The search
Vorrei suggerire un film da andare a vedere in questi giorni: "The search", del regista francese Michel Hazanavicius (lo stesso di "The artist"). Siamo nel 1999, nel contesto della cosiddetta seconda guerra cecena. Un bambino di nove anni (Hadji) assiste dalla finestra al massacro dei suoi genitori, pensa di aver perso anche la sorella e quindi si carica in braccio il fratellino neonato per abbandonare il suo villaggio, nel frattempo devastato dalle truppe russe di occupazione. Raïssa, la sorella, però non è morta e, non trovando più in casa i fratelli, si mette sulle loro tracce. Ecco spiegato il titolo del film. Nel frattempo Hadji è costretto ad abbandonare il piccolo, non sapendo come accudirlo, giunge in una città in cui è situato un campo di accoglienza per orfani e qui conosce Carole, una ragazza che lavora per il dipartimento dei diritti umani dell'Unione europea. Molta parte della storia è dedicata al rapporto che si sviluppa tra Carole e Hadji. Rapporto reso difficilissimo dal trauma provato dal bambino (che si rifiuta di parlare) ma anche dall'atteggiamento iniziale della giovane donna, che esprime tutta la distanza delle istituzioni e della percezione europee dall'orrore che si sta consumando in quei luoghi. Altro protagonista del film il giovane soldato russo Kolia, arruolato per non finire in prigione (era stato sorpreso da una pattuglia di poliziotti con una minima quantità di Hashish), quindi socializzato in modo estremamente violento durante il suo addestramento nell'esercito russo.
Il film è un vero pugno nello stomaco, presentandoci in modo crudo e a mio avviso non sentimentale (anche se parte della critica l'ha giudicato addirittura una sorta di melò bellico...) una realtà di sconvolgente brutalità, e soprattutto ricordandoci che ogni conflitto moderno è in primo luogo un conflitto contro la società civile. Nessuno, vedendo il film, potrà infatti più riposare nell'ipocrita acquisizione secondo la quale la tecnologia di cui disponiamo rende l'uso della violenza mirata alla rapida risoluzione di problemi inerenti la geo-politica o altri complessi rapporti tra gli Stati (come quello prevalente: la lotta per il controllo di determinate risorse). La violenza non è mai mirata, ma si diffonde in modo incontrollato generando sempre altra violenza, e la risoluzione degli eventuali problemi si scarica poi quasi sempre solo sulla popolazione inerme. Da qui fenomeni come lo spostamento di ingenti quantità di profughi, una condizione che noi riusciamo a percepire soltanto dalla miserevole prospettiva di chi talvolta è costretto ad accoglierli senza mai capire lo stato di profonda necessità che sta alla base di tali spostamenti. Paradigmatico a questo proposito lo sfozo compiuto da Carole nel contesto istituzionale in cui opera: la sua relazione sulla situazione cecena avviene in un Parlamento europeo vergognosamente distratto, annoiato, quasi infastidito dal doversi confrontare con eventi di questo tipo.

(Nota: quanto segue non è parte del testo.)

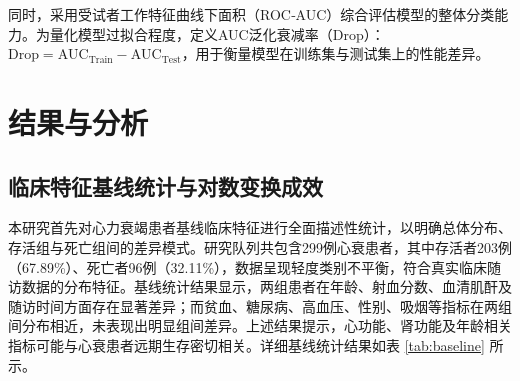 \documentclass[11pt,a4paper]{ctexart} %
\begin{document}
同时，采用受试者工作特征曲线下面积（ROC‑AUC）综合评估模型的整体分类能力。为量化模型过拟合程度，定义AUC泛化衰减率（Drop）：$\text{Drop} = \text{AUC}_{\text{Train}} - \text{AUC}_{\text{Test}}$，用于衡量模型在训练集与测试集上的性能差异。

\section{结果与分析}

\subsection{临床特征基线统计与对数变换成效}
本研究首先对心力衰竭患者基线临床特征进行全面描述性统计，以明确总体分布、存活组与死亡组间的差异模式。研究队列共包含299例心衰患者，其中存活者203例（67.89\%）、死亡者96例（32.11\%），数据呈现轻度类别不平衡，符合真实临床随访数据的分布特征。基线统计结果显示，两组患者在年龄、射血分数、血清肌酐及随访时间方面存在显著差异；而贫血、糖尿病、高血压、性别、吸烟等指标在两组间分布相近，未表现出明显组间差异。上述结果提示，心功能、肾功能及年龄相关指标可能与心衰患者远期生存密切相关。详细基线统计结果如表 \ref{tab:baseline} 所示。
\end{document}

Altra critica ingiustificata al film: troppo lungo. No, non è davvero lungo o mai troppo lungo un film che ci costringe a fare i conti con la nostra scarsa attenzione, imponendoci di guardare ciò che ci siamo sempre rifiutati di guardare, magari accontentandoci di formule semplificatorie o, peggio, di un palese travisamento degli accadimenti. Certo, la guerra cecena è solo un esempio tra i molti, ma proprio per questo potrebbe fornire l'occasione per mettere in questione il nostro atteggiamento generale, spronandoci a leggere di più, a conoscere di più, a valutare meglio, a richiamare le nostre istituzioni al loro "dovere" quando il mondo dolente ci chiama in causa (e mi pare che il film voglia fare proprio questo: chiamarci in causa). Se potete, andatelo a vedere.
Grazie per questo squarcio.
Grazie per questo squarcio. Credo che non andrò a vederlo. In questo periodo della mia vita non riesco a tollerare l'idea della violenza contro bambini così piccoli. Comunque per uno dei miei impegni sociali ho a che fare con profughi e veramente: non c'é fine all'orrore. Recentemente un mio assisitito mi ha racontato la sua epopea dalla Nigeria a Bolzano. Sua madre e sorella erano state uccise in un attacco di Bocu Haram... Quí a Bolzano vive per strada. Ma tant'é: quando le massime autorità operative dell'assessorato professano, che non dobbiamo trattarli (i profughi!) troppo bene, perchè altrimenti restano in Alto Adige...
Sarebbe bello che lo
Sarebbe bello che lo vedessero quei politichetti stile salvini che sui profughi stanno costruendo, a suon di disinformazione e sciacallaggio mediatico, delle fortune elettorali (ieri, per dire, ho sentito per caso la indigeribile meloni all'opera).